Encontrava Manu uma vez a cada uma ou duas semanas, trepavam loucamente,
conversavam horas entre cigarros, cervejas e folk music. Ricardo era um
ignorante musical, mas tinha bom ouvido. E Manu tinha paciência. Tinha todos os
discos do Bob Dylan e mostrou, um a um, comentando detalhes das canções, a
Ricardo, que gostava de Bob Dylan como todo mundo que só sabe o refrão de blowing
in the wind.
Manuela
Carneiro de Menezes era uma mulher sofisticada, entendia de artes, restaurava
quadros e fotografias antigas. Viajava o mundo para projetos de recuperação
importantes. Tinha morado na Itália e havia trabalhado no Museu do Vaticano, o
mais rico do mundo, segundo ela. Mais rico que o Louvre? perguntava Ricardo,
testando o bom senso da garota. Excluindo a Mona Lisa, que na verdade não tem
preço, o valor monetário de todas as obras do Louvre não chega à metade de toda
riqueza de ouro, diamantes, jóias e coroas que existem no Vaticano. É uma
imoralidade que a igreja, que fala em nome de deus, seja tão rica enquanto
ainda há crianças que morrem desnutridas, pobres e doentes no mundo… Ricardo
ficava quieto. Ia dizer o quê?
Ricardo era
um cara simples. Gostava de fazer contas, de gastar pouco, de pensar em
soluções para ganhar mais dinheiro seguindo o fluxo e a temperatura do mercado.

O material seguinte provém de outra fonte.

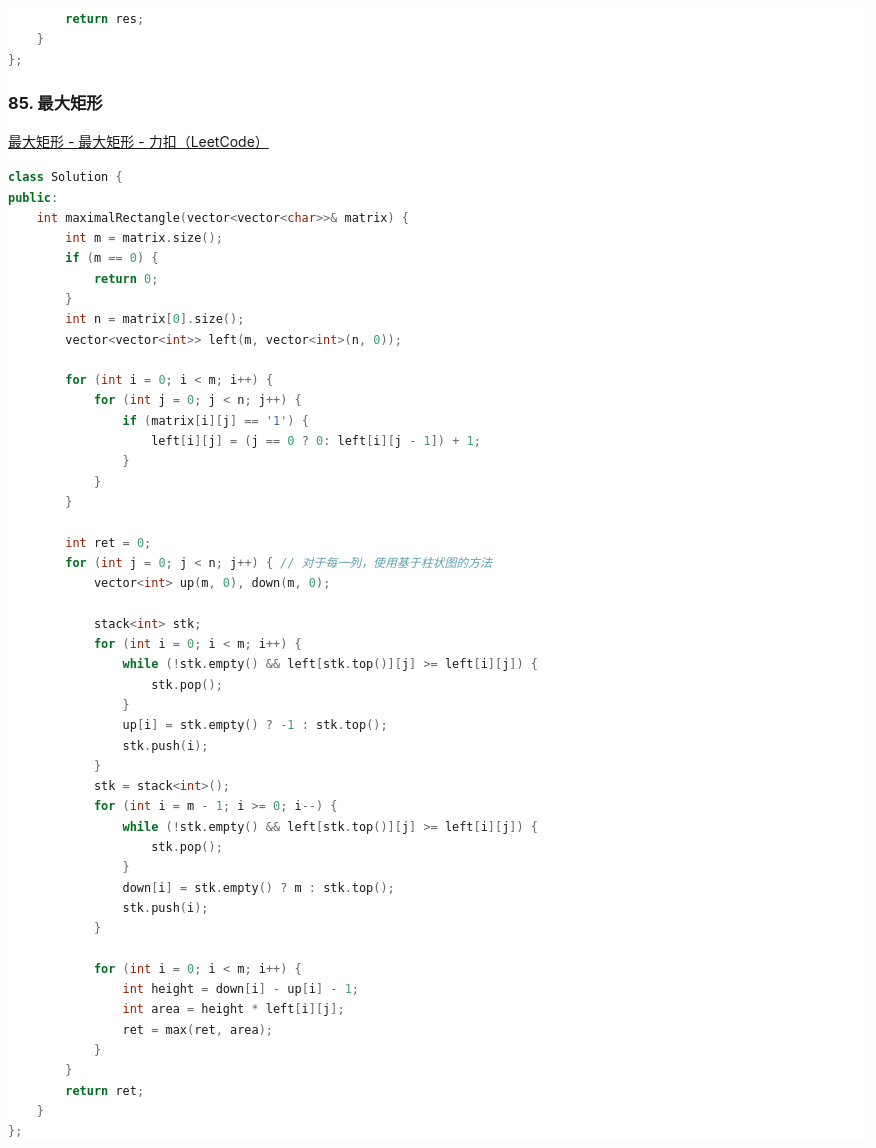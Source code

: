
 ```cpp
        return res;
    }
};
```





### 85. 最大矩形

[最大矩形 - 最大矩形 - 力扣（LeetCode）](https://leetcode.cn/problems/maximal-rectangle/solution/zui-da-ju-xing-by-leetcode-solution-bjlu/)

```cpp
class Solution {
public:
    int maximalRectangle(vector<vector<char>>& matrix) {
        int m = matrix.size();
        if (m == 0) {
            return 0;
        }
        int n = matrix[0].size();
        vector<vector<int>> left(m, vector<int>(n, 0));

        for (int i = 0; i < m; i++) {
            for (int j = 0; j < n; j++) {
                if (matrix[i][j] == '1') {
                    left[i][j] = (j == 0 ? 0: left[i][j - 1]) + 1;
                }
            }
        }

        int ret = 0;
        for (int j = 0; j < n; j++) { // 对于每一列，使用基于柱状图的方法
            vector<int> up(m, 0), down(m, 0);

            stack<int> stk;
            for (int i = 0; i < m; i++) {
                while (!stk.empty() && left[stk.top()][j] >= left[i][j]) {
                    stk.pop();
                }
                up[i] = stk.empty() ? -1 : stk.top();
                stk.push(i);
            }
            stk = stack<int>();
            for (int i = m - 1; i >= 0; i--) {
                while (!stk.empty() && left[stk.top()][j] >= left[i][j]) {
                    stk.pop();
                }
                down[i] = stk.empty() ? m : stk.top();
                stk.push(i);
            }

            for (int i = 0; i < m; i++) {
                int height = down[i] - up[i] - 1;
                int area = height * left[i][j];
                ret = max(ret, area);
            }
        }
        return ret;
    }
};

```
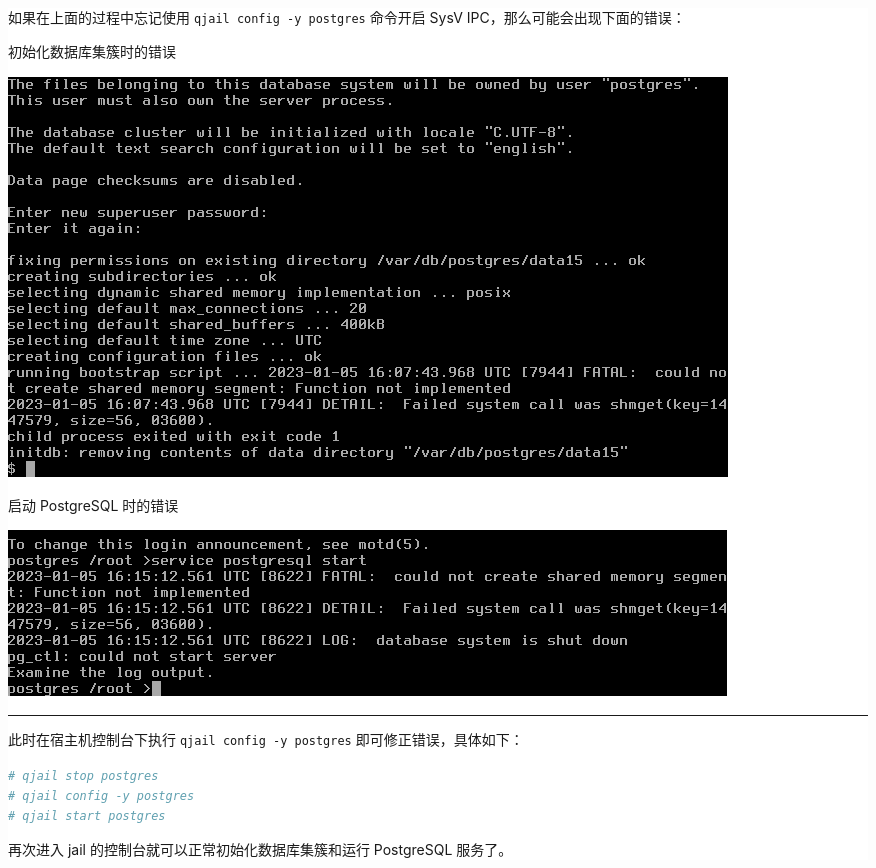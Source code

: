 如果在上面的过程中忘记使用 `qjail config -y postgres` 命令开启 SysV IPC，那么可能会出现下面的错误：

初始化数据库集簇时的错误

![](../.gitbook/assets/qjailpostgresiniterror.png)

启动 PostgreSQL 时的错误

![](../.gitbook/assets/qjailpostgresstarterror.png)

---

此时在宿主机控制台下执行 `qjail config -y postgres` 即可修正错误，具体如下：

```sh
# qjail stop postgres
# qjail config -y postgres
# qjail start postgres
```

再次进入 jail 的控制台就可以正常初始化数据库集簇和运行 PostgreSQL 服务了。
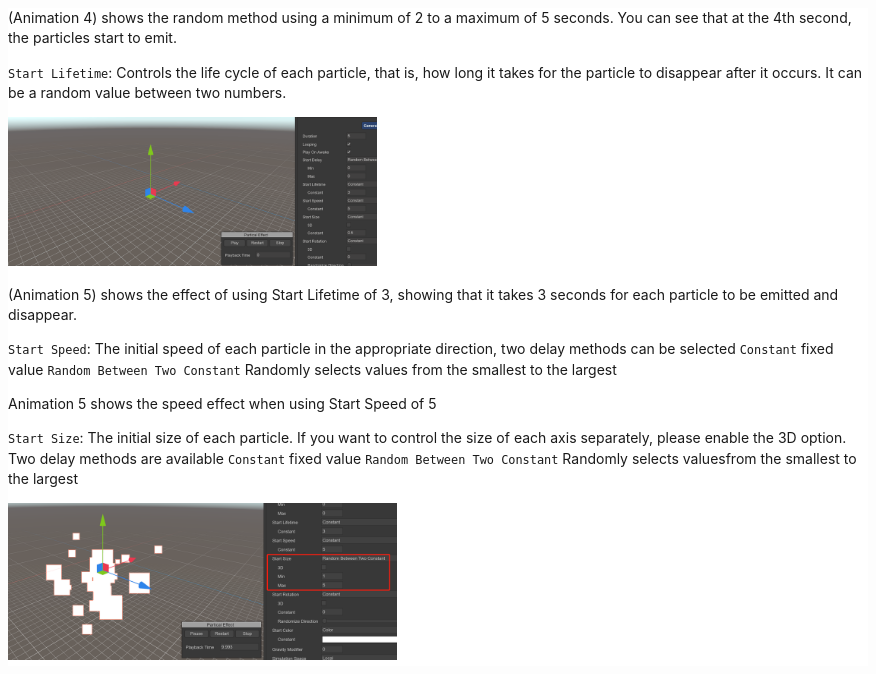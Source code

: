 (Animation 4) shows the random method using a minimum of 2 to a maximum of 5 seconds. You can see that at the 4th second, the particles start to emit.

`Start Lifetime`: Controls the life cycle of each particle, that is, how long it takes for the particle to disappear after it occurs. It can be a random value between two numbers.

<img src="gif/4.gif" alt="4" style="zoom:36%;" />

(Animation 5) shows the effect of using Start Lifetime of 3, showing that it takes 3 seconds for each particle to be emitted and disappear.

`Start Speed`: The initial speed of each particle in the appropriate direction, two delay methods can be selected
   	 `Constant` fixed value
   	 `Random Between Two Constant` Randomly selects values ​​from the smallest to the largest

 Animation 5 shows the speed effect when using Start Speed ​​of 5

`Start Size`: The initial size of each particle. If you want to control the size of each axis separately, please enable the 3D option. Two delay methods are available
   	 `Constant` fixed value
   	 `Random Between Two Constant` Randomly selects values ​​from the smallest to the largest

<img src="images/38.png" alt="image-20221104102146889" style="zoom: 38%;" />
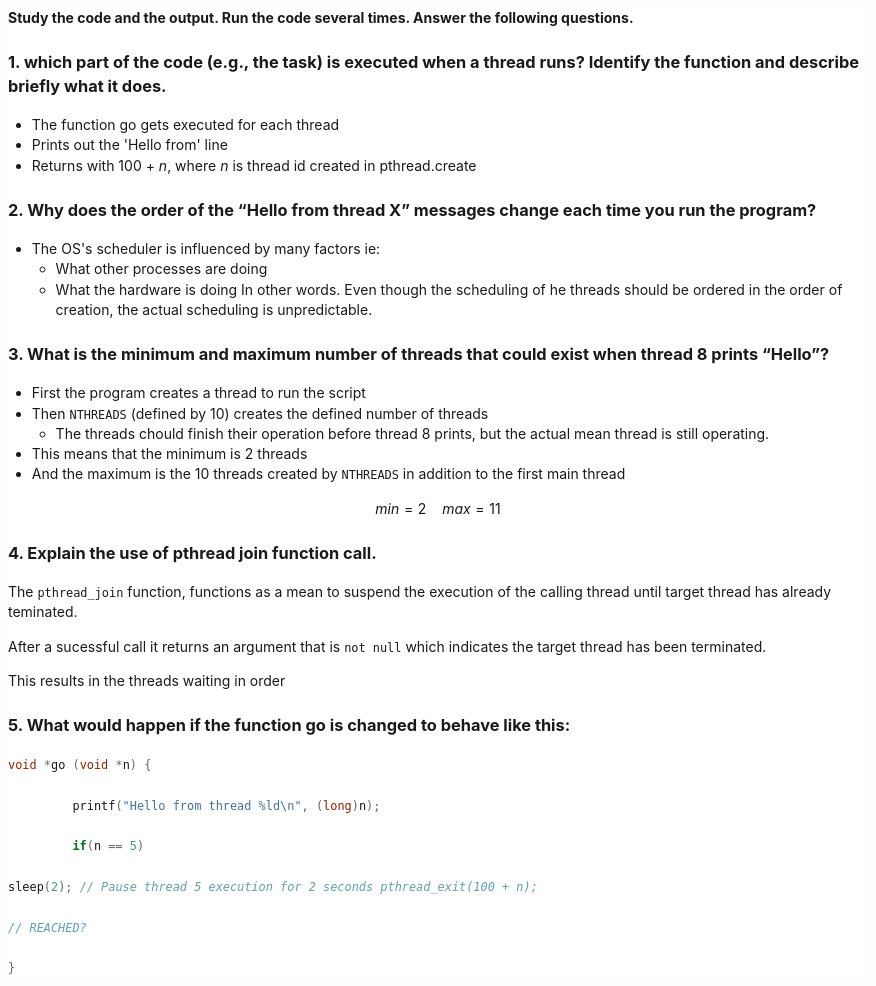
 ```bash
```

#### Study the code and the output. Run the code several times. Answer the following questions.
### 1. which part of the code (e.g., the task) is executed when a thread runs? Identify the function and describe briefly what it does.
- The function go gets executed for each thread
- Prints out the 'Hello from' line
- Returns with 100 + $n$, where $n$ is thread id created in pthread.create 
### 2. Why does the order of the “Hello from thread X” messages change each time you run the program?
- The OS's scheduler is influenced by many factors ie:
	- What other processes are doing
	- What the hardware is doing
 In other words. Even though the scheduling of he threads should be ordered in the order of creation, the actual scheduling is unpredictable.
### 3. What is the minimum and maximum number of threads that could exist when thread 8 prints “Hello”?
- First the program creates a thread to run the script
- Then `NTHREADS` (defined by 10) creates the defined number of threads
	- The threads chould finish their operation before thread 8 prints, but the actual mean thread is still operating.
- This means that the minimum is 2 threads
- And the maximum is the 10 threads created by `NTHREADS` in addition to the first main thread

$$min=2 \ \ \ \ max=11$$

### 4. Explain the use of pthread join function call.
The `pthread_join` function, functions as a mean to suspend the execution of the calling thread until target thread has already teminated. 

After a sucessful call it returns an argument that is `not null` which indicates the target thread has been terminated.

This results in the threads waiting in order
### 5. What would happen if the function go is changed to behave like this:

```C
void *go (void *n) {

         printf("Hello from thread %ld\n", (long)n);

         if(n == 5)

sleep(2); // Pause thread 5 execution for 2 seconds pthread_exit(100 + n);

// REACHED?

}
```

Era bom nisso. Conhecia o pregão, sabia de ações, de grandes investidores, dos
investimentos dos jogadores de futebol e empresários “da bola”. Ele e Manu
falavam de futebol, torciam para o mesmo time, assistiam na TV às vezes, mas
não sempre. Nada com Manu parecia ser para sempre. Ricardo se frustrava. Queria
a vida simples de antes, mas fora invadido pela vida complexa de Manuela.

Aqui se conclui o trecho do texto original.